Another study investigated the effects of glycine in participants suffering from poor sleep. Researchers took measurements of their brain waves, heart rate and breathing while they slept. Participants who took 3 grams of glycine before bedtime showed improved objective measures of sleep quality compared to the placebo. Glycine supplements also helped participants fall asleep faster.
You can buy glycine in pill form, or as a powder that can be diluted in water. According to research, taking fewer than 31 grams per day appears to be safe, but more studies are needed.

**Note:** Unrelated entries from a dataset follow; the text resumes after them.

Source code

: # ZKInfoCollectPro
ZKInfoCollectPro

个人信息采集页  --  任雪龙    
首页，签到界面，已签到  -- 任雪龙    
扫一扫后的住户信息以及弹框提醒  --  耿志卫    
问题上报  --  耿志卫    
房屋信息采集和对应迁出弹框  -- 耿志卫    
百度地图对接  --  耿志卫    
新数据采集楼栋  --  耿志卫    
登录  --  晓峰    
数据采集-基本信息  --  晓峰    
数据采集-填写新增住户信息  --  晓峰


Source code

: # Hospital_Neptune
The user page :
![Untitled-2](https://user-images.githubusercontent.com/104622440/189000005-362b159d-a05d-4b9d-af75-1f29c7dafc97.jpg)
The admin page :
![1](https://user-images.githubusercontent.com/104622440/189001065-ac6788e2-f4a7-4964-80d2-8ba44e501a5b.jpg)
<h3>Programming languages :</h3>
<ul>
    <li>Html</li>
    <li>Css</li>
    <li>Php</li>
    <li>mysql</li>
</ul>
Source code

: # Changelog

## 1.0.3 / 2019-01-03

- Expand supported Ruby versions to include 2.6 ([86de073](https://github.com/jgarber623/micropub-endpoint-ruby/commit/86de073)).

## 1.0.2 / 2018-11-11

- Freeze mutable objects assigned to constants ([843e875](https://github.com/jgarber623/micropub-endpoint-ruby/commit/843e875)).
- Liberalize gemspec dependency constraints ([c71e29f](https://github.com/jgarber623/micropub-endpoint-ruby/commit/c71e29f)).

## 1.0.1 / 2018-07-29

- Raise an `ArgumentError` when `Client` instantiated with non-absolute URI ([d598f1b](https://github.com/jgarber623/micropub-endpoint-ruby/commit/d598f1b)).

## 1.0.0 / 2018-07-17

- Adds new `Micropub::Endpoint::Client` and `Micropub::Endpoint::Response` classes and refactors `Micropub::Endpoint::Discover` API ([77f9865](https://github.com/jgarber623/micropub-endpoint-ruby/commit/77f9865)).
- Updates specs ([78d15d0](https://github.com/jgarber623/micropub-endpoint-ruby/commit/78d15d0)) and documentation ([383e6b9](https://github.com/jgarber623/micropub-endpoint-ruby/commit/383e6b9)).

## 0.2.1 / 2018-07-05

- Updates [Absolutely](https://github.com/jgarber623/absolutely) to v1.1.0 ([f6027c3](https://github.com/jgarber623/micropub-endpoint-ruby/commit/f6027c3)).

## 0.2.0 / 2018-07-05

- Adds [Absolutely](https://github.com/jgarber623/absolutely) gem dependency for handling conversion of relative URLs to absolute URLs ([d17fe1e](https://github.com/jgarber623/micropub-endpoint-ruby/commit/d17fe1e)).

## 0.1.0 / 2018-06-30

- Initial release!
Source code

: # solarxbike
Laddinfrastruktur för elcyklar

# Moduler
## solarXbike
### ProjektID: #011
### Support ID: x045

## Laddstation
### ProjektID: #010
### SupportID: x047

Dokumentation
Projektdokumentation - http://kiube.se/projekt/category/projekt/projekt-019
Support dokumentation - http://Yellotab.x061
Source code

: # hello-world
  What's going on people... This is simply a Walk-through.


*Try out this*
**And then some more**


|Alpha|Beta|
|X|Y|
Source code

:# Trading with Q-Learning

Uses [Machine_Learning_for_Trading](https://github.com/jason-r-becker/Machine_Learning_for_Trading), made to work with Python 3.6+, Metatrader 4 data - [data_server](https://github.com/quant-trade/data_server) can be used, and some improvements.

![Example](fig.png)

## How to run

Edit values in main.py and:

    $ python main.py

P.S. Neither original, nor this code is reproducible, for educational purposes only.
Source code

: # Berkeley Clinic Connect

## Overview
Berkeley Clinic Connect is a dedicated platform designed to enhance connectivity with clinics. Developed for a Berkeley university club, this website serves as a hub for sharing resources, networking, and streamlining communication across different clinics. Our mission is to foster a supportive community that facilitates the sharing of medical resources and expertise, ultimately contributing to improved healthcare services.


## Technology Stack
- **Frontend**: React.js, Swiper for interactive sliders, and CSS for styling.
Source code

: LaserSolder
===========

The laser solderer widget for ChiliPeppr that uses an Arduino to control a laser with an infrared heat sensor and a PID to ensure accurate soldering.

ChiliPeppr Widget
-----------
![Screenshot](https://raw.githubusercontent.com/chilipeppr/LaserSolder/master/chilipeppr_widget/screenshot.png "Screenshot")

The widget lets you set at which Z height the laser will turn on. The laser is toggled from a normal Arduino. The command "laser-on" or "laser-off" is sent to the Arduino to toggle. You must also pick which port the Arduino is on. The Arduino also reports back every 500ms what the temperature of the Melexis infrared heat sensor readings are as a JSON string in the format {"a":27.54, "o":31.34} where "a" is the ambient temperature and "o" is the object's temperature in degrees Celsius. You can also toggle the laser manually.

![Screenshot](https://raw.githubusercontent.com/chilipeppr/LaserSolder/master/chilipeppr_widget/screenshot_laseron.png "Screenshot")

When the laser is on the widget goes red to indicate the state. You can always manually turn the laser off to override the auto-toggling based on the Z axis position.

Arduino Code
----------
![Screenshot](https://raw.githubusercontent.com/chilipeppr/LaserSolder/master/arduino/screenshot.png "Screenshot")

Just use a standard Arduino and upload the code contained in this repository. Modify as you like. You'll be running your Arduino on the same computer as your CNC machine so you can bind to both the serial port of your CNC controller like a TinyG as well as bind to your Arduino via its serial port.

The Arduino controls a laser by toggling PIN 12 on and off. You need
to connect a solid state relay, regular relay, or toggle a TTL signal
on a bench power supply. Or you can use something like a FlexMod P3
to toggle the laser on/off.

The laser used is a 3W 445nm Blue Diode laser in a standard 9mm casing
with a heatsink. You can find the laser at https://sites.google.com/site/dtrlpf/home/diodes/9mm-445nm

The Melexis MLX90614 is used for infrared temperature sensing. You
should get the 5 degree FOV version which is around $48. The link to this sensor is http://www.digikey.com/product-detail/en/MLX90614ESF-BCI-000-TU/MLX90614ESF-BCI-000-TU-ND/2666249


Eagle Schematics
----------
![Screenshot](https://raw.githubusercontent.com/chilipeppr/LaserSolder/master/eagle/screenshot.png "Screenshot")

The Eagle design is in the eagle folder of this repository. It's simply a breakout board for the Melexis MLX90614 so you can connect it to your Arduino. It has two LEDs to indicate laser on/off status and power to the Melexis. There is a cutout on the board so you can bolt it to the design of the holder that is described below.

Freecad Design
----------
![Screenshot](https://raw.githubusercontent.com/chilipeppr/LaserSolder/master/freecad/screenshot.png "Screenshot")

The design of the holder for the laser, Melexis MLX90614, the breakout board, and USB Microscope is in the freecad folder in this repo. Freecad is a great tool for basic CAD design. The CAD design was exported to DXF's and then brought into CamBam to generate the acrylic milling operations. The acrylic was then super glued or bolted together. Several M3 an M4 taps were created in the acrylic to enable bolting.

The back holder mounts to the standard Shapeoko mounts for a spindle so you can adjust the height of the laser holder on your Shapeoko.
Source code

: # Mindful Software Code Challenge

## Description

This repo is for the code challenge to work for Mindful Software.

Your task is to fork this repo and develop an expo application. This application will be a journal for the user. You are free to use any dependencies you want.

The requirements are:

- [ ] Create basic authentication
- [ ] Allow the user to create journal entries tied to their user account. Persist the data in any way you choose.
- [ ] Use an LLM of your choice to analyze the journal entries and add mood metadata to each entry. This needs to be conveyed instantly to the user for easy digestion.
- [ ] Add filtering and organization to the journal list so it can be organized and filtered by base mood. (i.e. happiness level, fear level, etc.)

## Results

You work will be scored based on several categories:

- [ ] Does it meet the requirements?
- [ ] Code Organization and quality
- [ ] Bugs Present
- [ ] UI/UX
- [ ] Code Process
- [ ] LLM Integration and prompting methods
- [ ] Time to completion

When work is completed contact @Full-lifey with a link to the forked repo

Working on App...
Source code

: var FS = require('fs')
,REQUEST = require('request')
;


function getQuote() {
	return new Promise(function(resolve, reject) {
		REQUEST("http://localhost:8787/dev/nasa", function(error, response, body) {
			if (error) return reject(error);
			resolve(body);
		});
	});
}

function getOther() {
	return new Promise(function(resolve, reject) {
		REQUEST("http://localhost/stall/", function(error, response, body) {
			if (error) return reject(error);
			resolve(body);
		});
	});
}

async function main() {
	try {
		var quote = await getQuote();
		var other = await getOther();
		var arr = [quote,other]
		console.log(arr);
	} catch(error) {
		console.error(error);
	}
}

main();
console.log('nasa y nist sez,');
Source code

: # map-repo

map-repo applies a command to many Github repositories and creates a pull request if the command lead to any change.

You can also consume glycine by eating foods rich in the nutrient, including bone broth, meat, eggs, poultry, fish, beans, spinach, kale, cabbage and fruits like bananas and kiwis.
7–9. Other Supplements
There are many additional sleep-promoting supplements on the market. However, not all are supported by strong scientific research. The list below describes a few additional supplements that may be beneficial to sleep, but require more scientific investigation.
- Tryptophan:One study reports that doses as low as 1 gram per day of this essential amino acid may help improve sleep quality. This dosage may also help you fall asleep faster.
- Ginkgo biloba:Consuming 250 mg of this natural herb 30–60 minutes before bed may help reduce stress, enhance relaxation and promote sleep.
- L-Theanine:Consuming a daily supplement containing 200–400 mg of this amino acid may help improve sleep and relaxation.
Kava is another plant that has been linked to sleep-promoting effects in some studies. It originates from the South Pacific islands and its root is traditionally prepared as a tea, although it can also be consumed in supplement form.
However, kava use has also been linked to severe liver damage. For this reason, it’s best to avoid this supplement.